Sheriff Robert Fyock held off the first opposition that he faced since 2003 to earn a fifth term as the county’s top law enforcement officer.
Fyock, a Republican, polled almost 62 percent of the vote to 37 percent for Democrat Lou Sacco, a police officer for the Homer City, Clymer and Cherry Tree police departments over the past 20 years.
Fyock celebrated his win with campaign workers and other party faithfuls at Josephine’s Pizzeria & Enoteca in Indiana.
Despite recent contention with the deputies in his office and the union that represents them, Fyock said county voters have endorsed the way he runs the sheriff’s department.
“They kept me here for what I’ve done the past 16 years. I get out in the community,” Fyock said. “I do what I tell people is going to be done. If there’s some kind of a problem it’s going to get worked out. And they can depend on it. It’s very humbling, the support that I’ve had.”
The sheriff said he greeted voters at about 20 polling places around the county Tuesday.
“People that I don’t even know were saying, ‘you’ve got my vote, Sheriff.’ I came out and said I wasn’t going to do anything negative and I didn’t.”
Sacco mounted a challenge that became more aggressive in the late weeks of the campaign. He questioned the scheduling of deputies, pointed to their successful challenge against an anti-moonlighting policy and charged that the sheriff’s office doesn’t enjoy good relations with other law enforcement agencies in the county. Sacco’s campaign advertisements featured endorsements by former deputies who worked for Fyock.
Worn from the campaign, Sacco commiserated with fellow Democrats at Spaghetti Benders Restaurant in Indiana after the polls closed and the 10 p.m. release of the final count from county elections officials.
“It’s been a lot of hard work. Exhausting,” Sacco said. “One of the toughest things I’ve done in my entire life. I’d call it the second toughest. The first was doing CPR on my dad when he died, when I was 16 years old. That was the toughest. This was right up there.”
Sacco said the numbers were stacked against him from the outset.
“When I first started this, I knew I was at a disadvantage to begin with. The Republicans outnumber my party, the Democrats, in this county. Plus I’m running against an incumbent. That’s two strikes right there,” Sacco said.
“I’m a firm believer that no candidate should ever have to run unopposed. It keeps the candidate honest. If you look at the numbers, I did take some Republican votes. I had some Republican support.
“I think that it was high turnout, but when you get a 2-to-1 Republican-to-Democrat (ratio) … the numbers don’t lie and that makes it that much more difficult.”
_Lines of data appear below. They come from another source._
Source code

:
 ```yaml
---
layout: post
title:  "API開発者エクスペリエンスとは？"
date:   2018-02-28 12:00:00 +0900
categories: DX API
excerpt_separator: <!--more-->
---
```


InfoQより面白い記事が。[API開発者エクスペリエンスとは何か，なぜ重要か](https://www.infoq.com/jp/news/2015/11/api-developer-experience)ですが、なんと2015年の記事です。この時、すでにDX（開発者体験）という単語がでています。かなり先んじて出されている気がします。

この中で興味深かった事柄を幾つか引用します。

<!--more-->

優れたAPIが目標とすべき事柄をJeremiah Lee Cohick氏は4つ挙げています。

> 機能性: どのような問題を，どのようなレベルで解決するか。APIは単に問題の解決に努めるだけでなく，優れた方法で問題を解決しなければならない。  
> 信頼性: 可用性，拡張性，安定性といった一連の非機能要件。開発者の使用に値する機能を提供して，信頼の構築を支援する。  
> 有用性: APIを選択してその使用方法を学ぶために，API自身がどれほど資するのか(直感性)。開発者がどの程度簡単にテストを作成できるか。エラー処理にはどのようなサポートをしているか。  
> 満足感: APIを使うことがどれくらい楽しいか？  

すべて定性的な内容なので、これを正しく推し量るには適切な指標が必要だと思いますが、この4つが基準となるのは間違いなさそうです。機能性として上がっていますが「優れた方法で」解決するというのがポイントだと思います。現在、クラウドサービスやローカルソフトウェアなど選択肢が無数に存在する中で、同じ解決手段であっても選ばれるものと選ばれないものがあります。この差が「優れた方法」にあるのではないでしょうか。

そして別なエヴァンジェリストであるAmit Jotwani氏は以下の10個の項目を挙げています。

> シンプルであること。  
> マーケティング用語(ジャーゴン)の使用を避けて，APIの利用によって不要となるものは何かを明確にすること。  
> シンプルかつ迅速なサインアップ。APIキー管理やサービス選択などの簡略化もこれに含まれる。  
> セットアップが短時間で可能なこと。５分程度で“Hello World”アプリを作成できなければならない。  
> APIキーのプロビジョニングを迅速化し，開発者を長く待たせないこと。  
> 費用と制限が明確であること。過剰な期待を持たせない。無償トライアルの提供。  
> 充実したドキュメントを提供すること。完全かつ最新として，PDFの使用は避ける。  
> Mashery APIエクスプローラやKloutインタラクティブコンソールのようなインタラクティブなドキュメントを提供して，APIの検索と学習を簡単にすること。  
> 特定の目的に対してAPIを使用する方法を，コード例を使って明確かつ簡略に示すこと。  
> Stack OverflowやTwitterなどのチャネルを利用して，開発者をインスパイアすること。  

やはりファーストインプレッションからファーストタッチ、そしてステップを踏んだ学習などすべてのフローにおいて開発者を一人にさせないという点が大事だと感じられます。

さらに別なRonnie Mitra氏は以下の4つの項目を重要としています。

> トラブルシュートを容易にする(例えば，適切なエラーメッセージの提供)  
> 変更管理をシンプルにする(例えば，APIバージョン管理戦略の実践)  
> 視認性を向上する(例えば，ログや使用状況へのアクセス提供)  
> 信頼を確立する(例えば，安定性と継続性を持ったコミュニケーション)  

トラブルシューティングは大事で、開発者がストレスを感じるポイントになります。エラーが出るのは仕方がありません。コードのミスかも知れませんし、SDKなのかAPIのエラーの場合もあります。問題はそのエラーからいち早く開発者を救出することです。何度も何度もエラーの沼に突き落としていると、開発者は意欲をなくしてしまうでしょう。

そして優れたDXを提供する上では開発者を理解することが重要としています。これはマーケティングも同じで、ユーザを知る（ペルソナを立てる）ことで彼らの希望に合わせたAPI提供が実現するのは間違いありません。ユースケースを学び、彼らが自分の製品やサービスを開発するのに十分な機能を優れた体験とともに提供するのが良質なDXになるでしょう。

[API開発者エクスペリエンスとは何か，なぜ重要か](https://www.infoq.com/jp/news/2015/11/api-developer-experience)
He said he hadn’t yet talked to Fyock after the race was decided.
Fyock, meanwhile, looked to his ongoing work as sheriff.
“We’re going to tighten the place up some more. We’re taking on more responsibilities and … everything we’re doing is security issues.
“We have one of the best security systems in the state of Pennsylvania. I’ve had other sheriffs come and say ‘hey, how did you do this?’ Well, with the help of the commissioners and the courts and the judges, I’ve been working on these things.
“It’s for everybody’s own safety and welfare. I tell people when they come off the street (to enter the court house), they’re safer now than when they came through that door. A LOT safer.”
Fyock said his office has been responsive to safety needs that mainly have increased — with the exception of the impending consolidation of separate security checkpoints for Domestic Relations Section and Children & Youth Services, when DRS moves into the CYS building along Indian Springs Road.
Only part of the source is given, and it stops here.